What you should do ▸ Once you have read the entries, please say how many lines hold the string "email", giving the number only.

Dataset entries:
-=-=-

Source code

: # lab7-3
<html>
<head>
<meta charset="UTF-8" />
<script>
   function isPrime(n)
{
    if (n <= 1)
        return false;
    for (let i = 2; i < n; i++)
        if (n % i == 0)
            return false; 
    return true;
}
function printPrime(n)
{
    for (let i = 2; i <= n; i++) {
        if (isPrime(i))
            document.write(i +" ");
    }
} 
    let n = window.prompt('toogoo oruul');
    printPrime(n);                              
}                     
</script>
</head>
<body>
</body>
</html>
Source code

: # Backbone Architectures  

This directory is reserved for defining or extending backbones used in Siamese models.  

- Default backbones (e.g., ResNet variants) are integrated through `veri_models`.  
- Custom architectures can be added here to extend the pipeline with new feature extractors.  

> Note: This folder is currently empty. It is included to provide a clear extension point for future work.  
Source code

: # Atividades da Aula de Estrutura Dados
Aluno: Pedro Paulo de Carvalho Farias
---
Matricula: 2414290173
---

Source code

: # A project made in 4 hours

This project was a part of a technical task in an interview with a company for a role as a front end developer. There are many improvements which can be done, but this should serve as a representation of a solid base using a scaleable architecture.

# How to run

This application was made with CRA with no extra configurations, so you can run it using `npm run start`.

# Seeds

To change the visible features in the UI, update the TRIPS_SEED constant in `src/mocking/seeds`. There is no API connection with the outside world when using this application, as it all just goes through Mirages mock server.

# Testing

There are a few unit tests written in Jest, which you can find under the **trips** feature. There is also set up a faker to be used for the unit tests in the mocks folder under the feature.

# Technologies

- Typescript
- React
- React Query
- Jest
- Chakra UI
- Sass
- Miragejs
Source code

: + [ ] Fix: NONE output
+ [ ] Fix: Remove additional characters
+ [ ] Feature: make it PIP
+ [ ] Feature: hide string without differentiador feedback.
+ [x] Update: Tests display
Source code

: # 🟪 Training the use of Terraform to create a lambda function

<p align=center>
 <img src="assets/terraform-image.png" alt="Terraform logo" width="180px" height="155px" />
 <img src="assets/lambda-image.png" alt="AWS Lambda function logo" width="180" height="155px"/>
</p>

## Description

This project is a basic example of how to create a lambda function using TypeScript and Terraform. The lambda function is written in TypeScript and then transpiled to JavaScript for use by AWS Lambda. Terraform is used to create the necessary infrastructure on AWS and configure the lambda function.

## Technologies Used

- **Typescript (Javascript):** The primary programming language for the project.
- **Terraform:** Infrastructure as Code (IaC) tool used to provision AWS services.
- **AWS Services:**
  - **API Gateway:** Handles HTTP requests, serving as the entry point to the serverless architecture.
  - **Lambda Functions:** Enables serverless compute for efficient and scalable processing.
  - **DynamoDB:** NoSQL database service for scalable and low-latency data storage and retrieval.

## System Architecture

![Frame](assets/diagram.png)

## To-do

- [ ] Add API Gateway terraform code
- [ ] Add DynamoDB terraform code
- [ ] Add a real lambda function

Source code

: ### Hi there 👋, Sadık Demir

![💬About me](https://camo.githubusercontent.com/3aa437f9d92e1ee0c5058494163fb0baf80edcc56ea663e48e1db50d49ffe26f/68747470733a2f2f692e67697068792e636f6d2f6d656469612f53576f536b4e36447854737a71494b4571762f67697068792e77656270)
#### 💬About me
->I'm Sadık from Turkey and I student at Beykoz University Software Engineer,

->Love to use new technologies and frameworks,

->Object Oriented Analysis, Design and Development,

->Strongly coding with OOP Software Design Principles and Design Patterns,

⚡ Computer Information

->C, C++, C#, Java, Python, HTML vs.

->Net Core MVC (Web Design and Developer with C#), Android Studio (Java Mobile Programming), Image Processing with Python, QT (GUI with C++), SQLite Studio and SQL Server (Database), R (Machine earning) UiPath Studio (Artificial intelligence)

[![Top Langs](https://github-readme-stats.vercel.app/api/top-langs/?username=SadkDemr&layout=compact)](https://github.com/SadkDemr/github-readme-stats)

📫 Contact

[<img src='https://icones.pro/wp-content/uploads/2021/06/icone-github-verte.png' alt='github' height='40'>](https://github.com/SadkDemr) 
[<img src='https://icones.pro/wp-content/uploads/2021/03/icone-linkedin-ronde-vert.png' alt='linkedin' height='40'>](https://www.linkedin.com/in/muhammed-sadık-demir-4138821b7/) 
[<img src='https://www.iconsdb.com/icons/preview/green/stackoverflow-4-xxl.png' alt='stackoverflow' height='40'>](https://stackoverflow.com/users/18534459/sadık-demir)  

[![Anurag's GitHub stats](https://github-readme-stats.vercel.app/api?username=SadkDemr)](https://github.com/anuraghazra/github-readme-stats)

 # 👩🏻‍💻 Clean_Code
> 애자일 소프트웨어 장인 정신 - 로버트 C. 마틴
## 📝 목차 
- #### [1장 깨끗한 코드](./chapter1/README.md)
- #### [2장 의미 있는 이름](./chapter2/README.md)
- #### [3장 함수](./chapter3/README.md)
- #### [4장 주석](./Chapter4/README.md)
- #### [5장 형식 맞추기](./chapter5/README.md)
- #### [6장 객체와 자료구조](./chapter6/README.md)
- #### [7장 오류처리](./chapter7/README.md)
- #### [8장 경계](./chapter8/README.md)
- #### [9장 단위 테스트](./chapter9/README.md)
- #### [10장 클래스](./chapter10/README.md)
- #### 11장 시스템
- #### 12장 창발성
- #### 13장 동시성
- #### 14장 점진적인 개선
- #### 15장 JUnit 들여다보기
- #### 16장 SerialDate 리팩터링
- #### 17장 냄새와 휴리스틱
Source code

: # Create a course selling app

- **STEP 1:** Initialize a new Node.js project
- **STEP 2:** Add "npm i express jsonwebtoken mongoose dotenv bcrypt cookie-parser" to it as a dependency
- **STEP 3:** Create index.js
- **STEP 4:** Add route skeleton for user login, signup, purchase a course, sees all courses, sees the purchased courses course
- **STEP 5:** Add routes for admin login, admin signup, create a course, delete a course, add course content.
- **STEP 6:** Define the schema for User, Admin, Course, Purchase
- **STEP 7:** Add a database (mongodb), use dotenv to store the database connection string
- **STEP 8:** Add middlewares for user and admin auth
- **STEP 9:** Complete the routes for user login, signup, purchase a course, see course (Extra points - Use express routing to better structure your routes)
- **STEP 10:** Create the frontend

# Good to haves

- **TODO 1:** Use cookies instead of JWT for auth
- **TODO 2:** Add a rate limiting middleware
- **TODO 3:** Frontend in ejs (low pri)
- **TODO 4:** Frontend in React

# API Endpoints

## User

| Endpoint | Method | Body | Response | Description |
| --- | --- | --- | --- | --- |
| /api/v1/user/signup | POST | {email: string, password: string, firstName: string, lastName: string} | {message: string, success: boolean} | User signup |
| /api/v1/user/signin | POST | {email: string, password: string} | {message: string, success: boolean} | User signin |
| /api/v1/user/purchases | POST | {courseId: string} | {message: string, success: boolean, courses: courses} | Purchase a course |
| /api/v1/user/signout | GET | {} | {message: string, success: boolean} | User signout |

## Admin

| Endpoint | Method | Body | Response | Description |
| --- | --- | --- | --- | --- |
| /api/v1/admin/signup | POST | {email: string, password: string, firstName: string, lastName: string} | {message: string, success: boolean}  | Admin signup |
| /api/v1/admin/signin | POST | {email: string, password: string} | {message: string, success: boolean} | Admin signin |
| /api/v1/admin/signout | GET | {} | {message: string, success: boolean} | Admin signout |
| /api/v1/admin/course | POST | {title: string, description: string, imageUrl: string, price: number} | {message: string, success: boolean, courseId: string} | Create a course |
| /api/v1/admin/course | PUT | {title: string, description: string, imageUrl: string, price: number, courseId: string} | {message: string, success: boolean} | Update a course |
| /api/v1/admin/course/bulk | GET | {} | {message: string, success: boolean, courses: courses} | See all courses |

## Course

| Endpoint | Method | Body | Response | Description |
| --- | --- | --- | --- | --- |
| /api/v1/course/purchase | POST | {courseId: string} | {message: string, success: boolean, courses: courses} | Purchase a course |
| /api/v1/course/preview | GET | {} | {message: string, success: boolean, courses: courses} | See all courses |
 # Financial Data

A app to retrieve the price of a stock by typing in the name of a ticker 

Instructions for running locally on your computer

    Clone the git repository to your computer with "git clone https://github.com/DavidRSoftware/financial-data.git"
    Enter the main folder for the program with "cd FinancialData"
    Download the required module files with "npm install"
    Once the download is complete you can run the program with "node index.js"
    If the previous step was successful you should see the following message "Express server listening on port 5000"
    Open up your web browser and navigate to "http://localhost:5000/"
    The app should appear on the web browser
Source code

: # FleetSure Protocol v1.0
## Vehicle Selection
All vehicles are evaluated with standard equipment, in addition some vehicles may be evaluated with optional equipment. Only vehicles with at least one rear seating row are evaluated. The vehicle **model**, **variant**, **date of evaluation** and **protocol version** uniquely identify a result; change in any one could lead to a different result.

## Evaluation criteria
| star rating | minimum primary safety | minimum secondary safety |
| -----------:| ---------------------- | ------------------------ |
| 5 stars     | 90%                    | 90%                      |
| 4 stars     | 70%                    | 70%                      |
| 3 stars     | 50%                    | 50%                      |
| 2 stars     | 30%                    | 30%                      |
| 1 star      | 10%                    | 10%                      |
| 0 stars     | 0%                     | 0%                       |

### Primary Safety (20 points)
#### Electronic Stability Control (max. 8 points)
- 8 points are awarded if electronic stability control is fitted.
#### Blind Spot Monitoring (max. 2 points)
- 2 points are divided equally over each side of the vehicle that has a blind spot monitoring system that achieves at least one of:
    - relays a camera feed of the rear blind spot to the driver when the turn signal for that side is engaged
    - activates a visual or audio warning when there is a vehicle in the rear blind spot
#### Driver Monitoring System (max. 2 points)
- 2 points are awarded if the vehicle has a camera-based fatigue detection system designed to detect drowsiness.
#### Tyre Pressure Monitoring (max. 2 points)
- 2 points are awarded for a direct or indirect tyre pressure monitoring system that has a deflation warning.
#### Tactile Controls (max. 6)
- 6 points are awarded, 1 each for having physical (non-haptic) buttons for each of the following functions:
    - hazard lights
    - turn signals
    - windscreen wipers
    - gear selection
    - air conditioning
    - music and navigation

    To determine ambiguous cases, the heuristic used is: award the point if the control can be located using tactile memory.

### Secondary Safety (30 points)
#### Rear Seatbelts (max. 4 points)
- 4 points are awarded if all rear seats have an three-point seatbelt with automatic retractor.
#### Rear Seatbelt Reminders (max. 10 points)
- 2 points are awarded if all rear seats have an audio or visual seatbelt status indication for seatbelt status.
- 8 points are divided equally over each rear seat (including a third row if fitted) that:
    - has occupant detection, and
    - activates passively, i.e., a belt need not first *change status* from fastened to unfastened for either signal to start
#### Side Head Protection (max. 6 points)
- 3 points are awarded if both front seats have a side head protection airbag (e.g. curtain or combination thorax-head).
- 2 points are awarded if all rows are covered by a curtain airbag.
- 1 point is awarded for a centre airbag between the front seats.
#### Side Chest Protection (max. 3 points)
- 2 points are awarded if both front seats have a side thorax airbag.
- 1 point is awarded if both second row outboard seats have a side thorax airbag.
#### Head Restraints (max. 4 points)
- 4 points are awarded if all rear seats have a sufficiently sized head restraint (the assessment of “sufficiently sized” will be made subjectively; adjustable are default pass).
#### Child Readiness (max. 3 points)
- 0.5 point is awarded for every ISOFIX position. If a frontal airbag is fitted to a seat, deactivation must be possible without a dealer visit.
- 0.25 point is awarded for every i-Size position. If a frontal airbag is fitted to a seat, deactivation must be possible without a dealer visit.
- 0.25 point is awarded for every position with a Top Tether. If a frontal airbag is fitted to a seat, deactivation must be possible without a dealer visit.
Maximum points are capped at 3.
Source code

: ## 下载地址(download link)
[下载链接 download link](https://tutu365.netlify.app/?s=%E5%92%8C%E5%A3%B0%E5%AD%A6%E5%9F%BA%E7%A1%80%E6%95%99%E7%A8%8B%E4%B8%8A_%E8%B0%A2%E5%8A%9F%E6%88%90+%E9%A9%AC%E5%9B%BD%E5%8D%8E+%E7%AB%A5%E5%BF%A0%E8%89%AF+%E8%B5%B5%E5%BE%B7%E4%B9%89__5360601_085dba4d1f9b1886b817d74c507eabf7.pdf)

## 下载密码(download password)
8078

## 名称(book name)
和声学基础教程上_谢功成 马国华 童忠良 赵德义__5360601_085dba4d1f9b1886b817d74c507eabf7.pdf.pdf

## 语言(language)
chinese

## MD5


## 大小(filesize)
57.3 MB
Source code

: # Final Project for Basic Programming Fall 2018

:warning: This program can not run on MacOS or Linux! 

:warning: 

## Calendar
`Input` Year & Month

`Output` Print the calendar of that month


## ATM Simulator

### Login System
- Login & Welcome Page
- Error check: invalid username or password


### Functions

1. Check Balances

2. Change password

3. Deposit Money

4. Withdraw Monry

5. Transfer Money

-=-=-

Response to the task ▸ 4